Rins amok: yamaha entlässt spanier nach drei rennen!

Schock in der MotoGP-Welt: Alex Rins steht vor dem Aus bei Yamaha – und das nur wenige Rennen nach seinem Wechsel! Der Spanier äußerte sich fassungslos über die frühe Entscheidung des Werksrennstalls, ihn zur Saison 2027 zu entlassen und stattdessen den Trackhouse-Piloten Ai Ogura zu verpflichten. Ein Schachzug, der für Verwunderung und offene Fragen sorgt.

Die entscheidung fällt zu früh – auch für rins

Rins kann seinen Unmut kaum verbergen. Nach gerade einmal drei Rennen der Saison 2026 sei sein weiteres Engagement bei Yamaha quasi besiegelt worden. Dabei steckt die neue M1 mit dem V4-Motor noch tief in der Entwicklungsphase. „Wenn man auch nur ein bisschen Ahnung von Motorrädern hat, ist das schwer zu verstehen“, so Rins sichtlich irritiert. „Wie kann man in einem komplett neuen Projekt nach so wenigen Rennen alles festlegen, wenn das Bike noch lange nicht bei 100 Prozent ist?“ Die Investition des 30-Jährigen seit dem ersten privaten Test in Barcelona sei offenbar nicht ausreichend gewürdigt worden.

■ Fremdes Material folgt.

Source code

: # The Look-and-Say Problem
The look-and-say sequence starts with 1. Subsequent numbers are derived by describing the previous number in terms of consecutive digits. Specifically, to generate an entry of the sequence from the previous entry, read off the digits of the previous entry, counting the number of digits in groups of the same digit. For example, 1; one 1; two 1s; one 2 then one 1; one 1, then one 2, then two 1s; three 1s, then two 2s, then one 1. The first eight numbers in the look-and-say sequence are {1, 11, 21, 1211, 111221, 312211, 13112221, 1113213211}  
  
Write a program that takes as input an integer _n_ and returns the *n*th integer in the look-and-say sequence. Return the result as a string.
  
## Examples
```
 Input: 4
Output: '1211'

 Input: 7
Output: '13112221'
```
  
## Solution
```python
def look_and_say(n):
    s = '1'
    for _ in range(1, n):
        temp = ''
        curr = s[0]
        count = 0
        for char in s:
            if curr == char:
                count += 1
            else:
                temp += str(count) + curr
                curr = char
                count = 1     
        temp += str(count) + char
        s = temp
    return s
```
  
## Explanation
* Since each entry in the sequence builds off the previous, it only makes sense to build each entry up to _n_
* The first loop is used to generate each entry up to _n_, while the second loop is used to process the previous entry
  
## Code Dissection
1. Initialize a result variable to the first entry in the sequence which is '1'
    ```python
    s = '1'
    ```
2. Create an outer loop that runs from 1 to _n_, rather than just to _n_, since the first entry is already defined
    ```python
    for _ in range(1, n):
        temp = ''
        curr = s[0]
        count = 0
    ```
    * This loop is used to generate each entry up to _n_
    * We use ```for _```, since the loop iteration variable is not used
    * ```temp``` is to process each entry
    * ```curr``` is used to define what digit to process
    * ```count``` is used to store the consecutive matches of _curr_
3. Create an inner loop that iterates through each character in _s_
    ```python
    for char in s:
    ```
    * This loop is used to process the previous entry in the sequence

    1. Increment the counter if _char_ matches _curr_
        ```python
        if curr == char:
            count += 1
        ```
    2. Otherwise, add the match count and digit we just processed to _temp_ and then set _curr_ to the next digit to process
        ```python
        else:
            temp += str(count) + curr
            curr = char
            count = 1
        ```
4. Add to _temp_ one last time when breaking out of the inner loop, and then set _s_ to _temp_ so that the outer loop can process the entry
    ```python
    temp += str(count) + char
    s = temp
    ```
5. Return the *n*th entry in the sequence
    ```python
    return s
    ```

Yamahas interne Kommunikation lässt zu wünschen übrig. Rins erfuhr von seiner Entlassung zunächst aus der Presse. Erst elf Tage später bestätigte Teammanager Massimo Meregalli die Entscheidung in einem indirekten Gespräch: „Ich habe Maio angerufen und direkt gefragt. Er sagte nichts Offizielles, aber: ‚Wir haben mit dem zweiten Fahrer unterschrieben.‘ Mehr nicht.“ Eine bittere Pille für den entlassenen Piloten.

Ogura als strategischer baustein für die zukunft

Ogura als strategischer baustein für die zukunft

Die Verpflichtung von Ai Ogura, der aktuell für Trackhouse-Aprilia antritt, wird von Yamaha als strategischer Schachzug für die neue 850cc-Ära ab 2027 gesehen. Der 25-Jährige gilt als vielversprechendes Talent und soll die Entwicklung des neuen Motorrads maßgeblich unterstützen. Ob Rins in dieser Entwicklung noch eine Rolle spielen kann, scheint höchst unwahrscheinlich.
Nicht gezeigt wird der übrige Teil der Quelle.